> WHAT YOU ARE ASKED TO DO
In the records below, find the line containing "Vite, cotext, hook"; give it again exactly, along with every line that follows, and nothing else.

[Dataset entries]
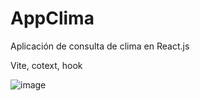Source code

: # AppClima
Aplicación de consulta de clima en React.js

Vite, cotext, hook

![image](https://user-images.githubusercontent.com/81790682/183253610-9162c562-fbed-46d5-ab92-3e598bac0b35.png)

> REPLY TO THE TASK
Vite, cotext, hook

![image](https://user-images.githubusercontent.com/81790682/183253610-9162c562-fbed-46d5-ab92-3e598bac0b35.png)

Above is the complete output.